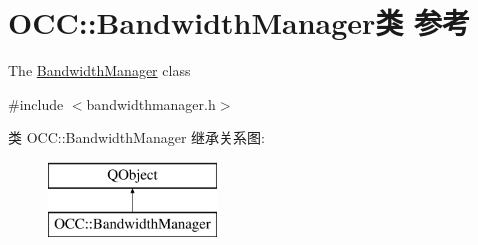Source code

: \hypertarget{class_o_c_c_1_1_bandwidth_manager}{}\section{O\+CC\+:\+:Bandwidth\+Manager类 参考}
\label{class_o_c_c_1_1_bandwidth_manager}


The \hyperlink{class_o_c_c_1_1_bandwidth_manager}{Bandwidth\+Manager} class  




{\ttfamily \#include $<$bandwidthmanager.\+h$>$}

类 O\+CC\+:\+:Bandwidth\+Manager 继承关系图\+:\begin{figure}[H]
\begin{center}
\leavevmode
\includegraphics[height=2.000000cm]{class_o_c_c_1_1_bandwidth_manager}
\end{center}
\end{figure}
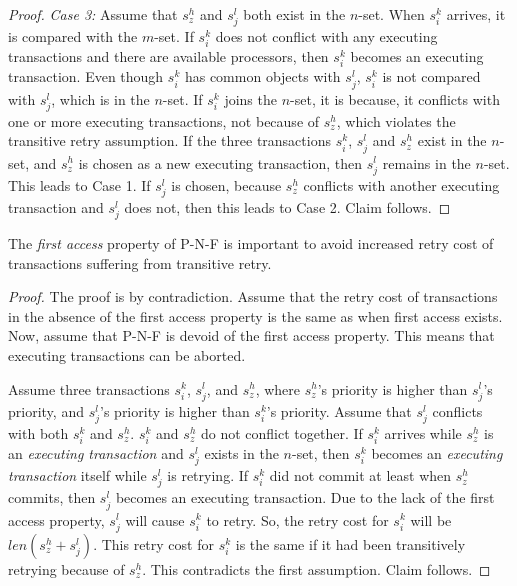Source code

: \begin{proof}
\textit{Case 3:} Assume that $s_{z}^{h}$ and $s_{j}^{l}$ both exist in the $n$-set.
When $s_{i}^{k}$ arrives, it is compared with the $m$-set. If $s_{i}^{k}$ does not conflict with any executing transactions and there are available processors, then $s_{i}^{k}$ becomes an executing transaction. 
Even though $s_{i}^{k}$ has common objects with $s_{j}^{l}$, $s_{i}^{k}$ is not compared with $s_{j}^{l}$, which is in the $n$-set. If $s_{i}^{k}$ joins the $n$-set, it is because, it conflicts with one or more executing transactions, not because of $s_{z}^{h}$, which violates the transitive retry assumption.
If the three transactions $s_i^k$, $s_j^l$ and $s_z^h$ exist in the $n$-set, and  $s_{z}^{h}$ is chosen as a new executing transaction, then $s_{j}^{l}$ remains in the $n$-set. This leads to
Case 1. If $s_{j}^{l}$ is chosen, because $s_{z}^{h}$ conflicts
with another executing transaction and $s_{j}^{l}$ does not, then
this leads to Case 2. Claim follows.
%
\end{proof}


\begin{clm}\label{first-access}
The \emph{first access} property of P-N-F is important
to avoid increased retry cost of transactions suffering from transitive
retry.
\end{clm}
\begin{proof}
The proof is by contradiction. Assume that the retry cost of transactions
in the absence of the first access property is the same as when first access  exists. Now, assume that P-N-F is devoid of the first access property.  This means that executing transactions can be aborted. 

Assume three transactions $s_{i}^{k}$, $s_{j}^{l}$, and $s_{z}^{h}$, where $s_{z}^{h}$'s priority is higher than $s_{j}^{l}$'s priority, and $s_j^l$'s priority is higher than $s_{i}^{k}$'s priority. Assume that $s_{j}^{l}$ conflicts with both $s_{i}^{k}$ and $s_{z}^{h}$. 
$s_{i}^{k}$ and $s_{z}^{h}$ do not conflict together. If $s_{i}^{k}$
arrives while $s_{z}^{h}$ is an \emph{executing transaction} and $s_{j}^{l}$
exists in the $n$-set, then $s_{i}^{k}$ becomes an \emph{executing transaction} itself while $s_{j}^{l}$ is retrying. If $s_{i}^{k}$ did not commit at least when $s_{z}^{h}$ commits, then $s_{j}^{l}$ becomes an executing transaction. 
Due to the lack of the first access property, $s_{j}^{l}$ will cause $s_{i}^{k}$ to retry. So, the retry cost for $s_{i}^{k}$ will be $len(s_{z}^{h}+s_{j}^{l})$. This
retry cost for $s_{i}^{k}$ is the same if it had been transitively
retrying because of $s_{z}^{h}$. 
This contradicts the first
assumption. Claim follows.
\end{proof}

──────

Exercise goal
Using the records above, copy exactly the lines from the one containing "in the absence" through the last, inclusive, and nothing else.

Reply
in the absence of the first access property is the same as when first access  exists. Now, assume that P-N-F is devoid of the first access property.  This means that executing transactions can be aborted. 

Assume three transactions $s_{i}^{k}$, $s_{j}^{l}$, and $s_{z}^{h}$, where $s_{z}^{h}$'s priority is higher than $s_{j}^{l}$'s priority, and $s_j^l$'s priority is higher than $s_{i}^{k}$'s priority. Assume that $s_{j}^{l}$ conflicts with both $s_{i}^{k}$ and $s_{z}^{h}$. 
$s_{i}^{k}$ and $s_{z}^{h}$ do not conflict together. If $s_{i}^{k}$
arrives while $s_{z}^{h}$ is an \emph{executing transaction} and $s_{j}^{l}$
exists in the $n$-set, then $s_{i}^{k}$ becomes an \emph{executing transaction} itself while $s_{j}^{l}$ is retrying. If $s_{i}^{k}$ did not commit at least when $s_{z}^{h}$ commits, then $s_{j}^{l}$ becomes an executing transaction. 
Due to the lack of the first access property, $s_{j}^{l}$ will cause $s_{i}^{k}$ to retry. So, the retry cost for $s_{i}^{k}$ will be $len(s_{z}^{h}+s_{j}^{l})$. This
retry cost for $s_{i}^{k}$ is the same if it had been transitively
retrying because of $s_{z}^{h}$. 
This contradicts the first
assumption. Claim follows.
\end{proof}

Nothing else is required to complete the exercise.